_Your goal_
Pull every line containing "node" out of the listing below.

::: Material provided :::

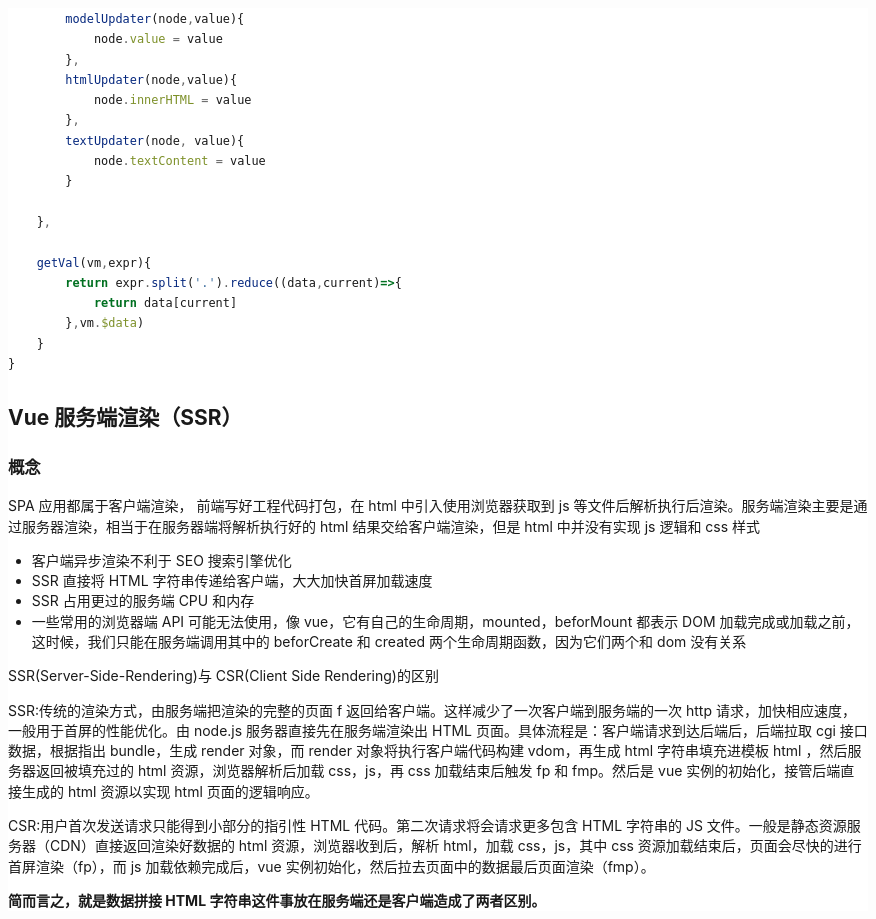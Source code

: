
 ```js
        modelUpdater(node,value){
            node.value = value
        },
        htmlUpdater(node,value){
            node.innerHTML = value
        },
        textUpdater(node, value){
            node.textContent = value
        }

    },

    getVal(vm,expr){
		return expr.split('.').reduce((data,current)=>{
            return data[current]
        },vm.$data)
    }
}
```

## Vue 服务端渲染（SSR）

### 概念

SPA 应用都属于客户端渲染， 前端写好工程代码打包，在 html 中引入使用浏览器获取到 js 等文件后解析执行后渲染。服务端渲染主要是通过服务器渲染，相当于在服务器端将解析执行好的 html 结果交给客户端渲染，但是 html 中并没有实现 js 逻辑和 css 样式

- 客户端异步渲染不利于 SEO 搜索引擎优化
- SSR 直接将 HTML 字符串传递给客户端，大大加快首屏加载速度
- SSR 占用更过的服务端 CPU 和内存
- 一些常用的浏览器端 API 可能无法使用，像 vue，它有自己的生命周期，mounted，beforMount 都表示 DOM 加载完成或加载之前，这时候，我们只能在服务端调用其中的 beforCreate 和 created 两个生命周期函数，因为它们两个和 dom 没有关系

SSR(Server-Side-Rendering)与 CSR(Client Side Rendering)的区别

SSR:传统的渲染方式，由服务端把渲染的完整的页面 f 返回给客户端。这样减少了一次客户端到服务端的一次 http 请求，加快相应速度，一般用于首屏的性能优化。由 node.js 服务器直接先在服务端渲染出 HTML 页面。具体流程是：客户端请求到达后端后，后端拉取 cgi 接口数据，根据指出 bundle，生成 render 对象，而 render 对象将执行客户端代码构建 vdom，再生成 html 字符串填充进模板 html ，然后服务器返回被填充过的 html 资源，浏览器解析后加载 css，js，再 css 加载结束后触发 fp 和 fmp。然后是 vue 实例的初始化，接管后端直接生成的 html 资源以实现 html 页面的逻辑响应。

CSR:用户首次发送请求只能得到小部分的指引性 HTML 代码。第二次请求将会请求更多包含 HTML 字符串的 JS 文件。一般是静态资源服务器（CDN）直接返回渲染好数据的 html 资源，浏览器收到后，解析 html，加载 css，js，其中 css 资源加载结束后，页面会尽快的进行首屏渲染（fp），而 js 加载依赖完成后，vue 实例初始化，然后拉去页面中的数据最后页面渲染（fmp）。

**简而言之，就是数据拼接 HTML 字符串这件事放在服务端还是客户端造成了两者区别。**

:::
::: Material provided :::

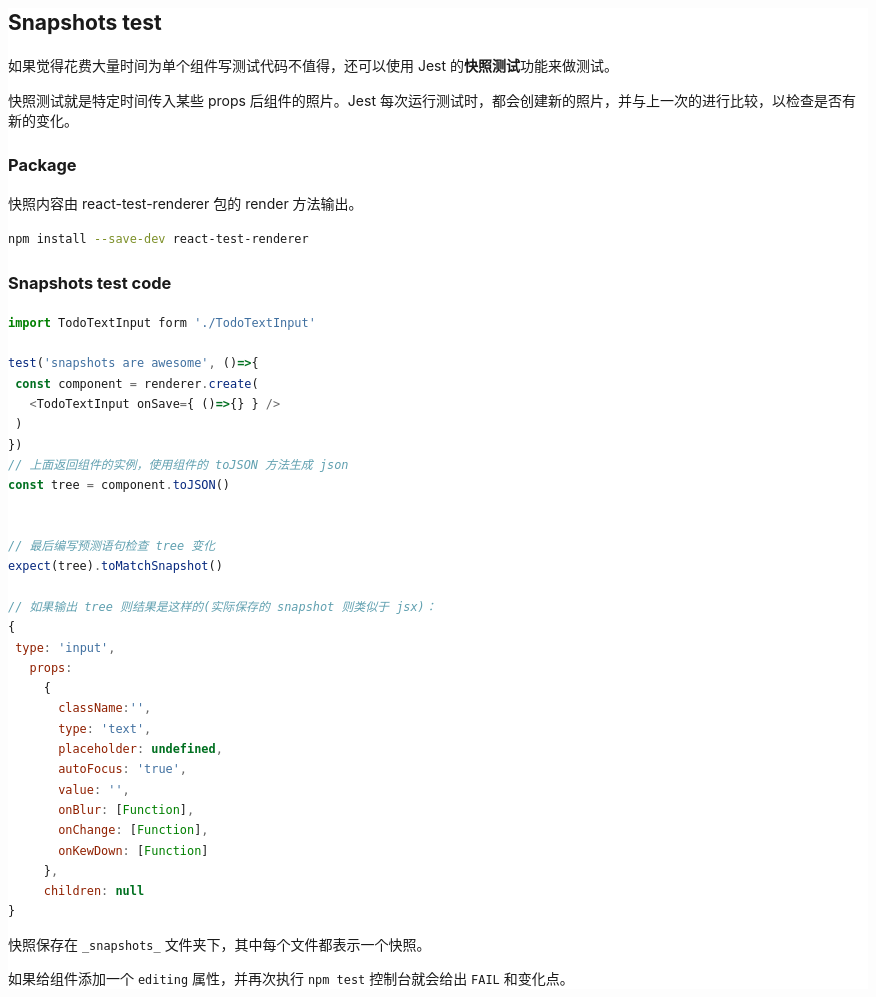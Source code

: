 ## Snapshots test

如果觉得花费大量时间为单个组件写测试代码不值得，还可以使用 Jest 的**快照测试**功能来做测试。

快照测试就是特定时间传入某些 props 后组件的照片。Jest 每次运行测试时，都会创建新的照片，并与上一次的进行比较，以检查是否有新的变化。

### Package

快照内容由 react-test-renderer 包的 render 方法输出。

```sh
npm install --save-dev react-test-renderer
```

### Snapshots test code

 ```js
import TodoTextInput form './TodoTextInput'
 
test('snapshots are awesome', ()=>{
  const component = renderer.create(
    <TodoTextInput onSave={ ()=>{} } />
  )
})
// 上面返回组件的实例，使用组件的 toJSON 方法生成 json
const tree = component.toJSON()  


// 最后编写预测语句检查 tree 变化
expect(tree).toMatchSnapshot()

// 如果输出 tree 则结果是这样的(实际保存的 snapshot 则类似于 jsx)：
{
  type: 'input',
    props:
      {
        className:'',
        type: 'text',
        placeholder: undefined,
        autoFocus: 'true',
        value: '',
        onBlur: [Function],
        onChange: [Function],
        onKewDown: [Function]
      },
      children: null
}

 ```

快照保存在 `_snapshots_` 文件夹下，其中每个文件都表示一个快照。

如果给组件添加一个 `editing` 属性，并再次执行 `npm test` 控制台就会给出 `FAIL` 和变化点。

:::

_Result_
        modelUpdater(node,value){
            node.value = value
        htmlUpdater(node,value){
            node.innerHTML = value
        textUpdater(node, value){
            node.textContent = value
SSR:传统的渲染方式，由服务端把渲染的完整的页面 f 返回给客户端。这样减少了一次客户端到服务端的一次 http 请求，加快相应速度，一般用于首屏的性能优化。由 node.js 服务器直接先在服务端渲染出 HTML 页面。具体流程是：客户端请求到达后端后，后端拉取 cgi 接口数据，根据指出 bundle，生成 render 对象，而 render 对象将执行客户端代码构建 vdom，再生成 html 字符串填充进模板 html ，然后服务器返回被填充过的 html 资源，浏览器解析后加载 css，js，再 css 加载结束后触发 fp 和 fmp。然后是 vue 实例的初始化，接管后端直接生成的 html 资源以实现 html 页面的逻辑响应。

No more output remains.